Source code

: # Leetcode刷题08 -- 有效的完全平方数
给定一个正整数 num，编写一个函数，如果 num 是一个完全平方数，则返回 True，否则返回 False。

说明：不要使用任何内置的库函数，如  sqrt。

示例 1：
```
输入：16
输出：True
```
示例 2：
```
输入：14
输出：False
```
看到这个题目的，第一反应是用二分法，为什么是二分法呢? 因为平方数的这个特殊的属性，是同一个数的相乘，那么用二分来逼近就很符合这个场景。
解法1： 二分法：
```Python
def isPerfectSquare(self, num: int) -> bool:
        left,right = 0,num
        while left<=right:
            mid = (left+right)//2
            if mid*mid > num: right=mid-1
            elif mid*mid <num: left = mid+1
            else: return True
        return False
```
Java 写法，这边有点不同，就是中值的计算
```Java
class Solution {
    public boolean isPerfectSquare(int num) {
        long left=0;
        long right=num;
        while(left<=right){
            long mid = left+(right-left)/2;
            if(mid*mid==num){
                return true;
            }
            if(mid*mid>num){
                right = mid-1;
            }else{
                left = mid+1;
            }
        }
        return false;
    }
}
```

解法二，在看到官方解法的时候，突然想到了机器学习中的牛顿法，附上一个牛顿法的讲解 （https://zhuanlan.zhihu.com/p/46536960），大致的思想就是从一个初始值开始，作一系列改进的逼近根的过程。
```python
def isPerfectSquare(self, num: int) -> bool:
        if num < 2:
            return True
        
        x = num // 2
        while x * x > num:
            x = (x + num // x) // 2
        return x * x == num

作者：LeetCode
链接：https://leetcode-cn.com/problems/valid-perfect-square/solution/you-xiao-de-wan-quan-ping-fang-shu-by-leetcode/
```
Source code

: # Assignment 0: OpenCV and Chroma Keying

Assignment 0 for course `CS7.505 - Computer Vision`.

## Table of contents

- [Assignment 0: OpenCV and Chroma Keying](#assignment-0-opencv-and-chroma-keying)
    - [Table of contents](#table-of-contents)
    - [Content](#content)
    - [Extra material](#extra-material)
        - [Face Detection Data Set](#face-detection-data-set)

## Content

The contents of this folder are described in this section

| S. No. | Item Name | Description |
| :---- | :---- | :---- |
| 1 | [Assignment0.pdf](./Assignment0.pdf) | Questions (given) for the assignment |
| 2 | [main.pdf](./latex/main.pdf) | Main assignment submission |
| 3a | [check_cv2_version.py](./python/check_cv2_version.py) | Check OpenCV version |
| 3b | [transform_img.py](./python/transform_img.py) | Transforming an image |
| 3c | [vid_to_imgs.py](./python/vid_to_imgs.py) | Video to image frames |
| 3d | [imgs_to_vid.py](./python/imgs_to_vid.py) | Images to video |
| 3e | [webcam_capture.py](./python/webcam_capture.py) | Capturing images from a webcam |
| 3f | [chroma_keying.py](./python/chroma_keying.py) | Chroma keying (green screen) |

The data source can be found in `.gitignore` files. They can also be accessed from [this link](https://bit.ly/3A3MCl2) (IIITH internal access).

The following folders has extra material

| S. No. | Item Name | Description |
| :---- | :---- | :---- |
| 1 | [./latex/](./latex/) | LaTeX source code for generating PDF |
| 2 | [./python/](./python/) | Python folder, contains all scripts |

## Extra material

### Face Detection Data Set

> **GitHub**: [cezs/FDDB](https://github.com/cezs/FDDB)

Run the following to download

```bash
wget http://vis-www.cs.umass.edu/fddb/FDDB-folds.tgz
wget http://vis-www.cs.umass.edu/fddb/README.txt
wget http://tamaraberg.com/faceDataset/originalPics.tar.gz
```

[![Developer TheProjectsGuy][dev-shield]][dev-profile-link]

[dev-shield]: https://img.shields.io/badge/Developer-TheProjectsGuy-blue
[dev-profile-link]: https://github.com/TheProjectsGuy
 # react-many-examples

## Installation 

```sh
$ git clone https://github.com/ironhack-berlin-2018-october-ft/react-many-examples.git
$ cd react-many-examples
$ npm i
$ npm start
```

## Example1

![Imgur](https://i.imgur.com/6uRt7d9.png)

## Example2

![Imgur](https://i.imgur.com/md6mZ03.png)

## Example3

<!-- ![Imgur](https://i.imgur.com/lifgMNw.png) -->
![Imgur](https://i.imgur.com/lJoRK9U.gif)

┄┄┄┄┄┄┄┄┄┄

WHAT YOU WILL DO: Return each line of the material above in which the string "github" appears.

RESULT OF THIS TASK:
> **GitHub**: [cezs/FDDB](https://github.com/cezs/FDDB)
[dev-profile-link]: https://github.com/TheProjectsGuy
$ git clone https://github.com/ironhack-berlin-2018-october-ft/react-many-examples.git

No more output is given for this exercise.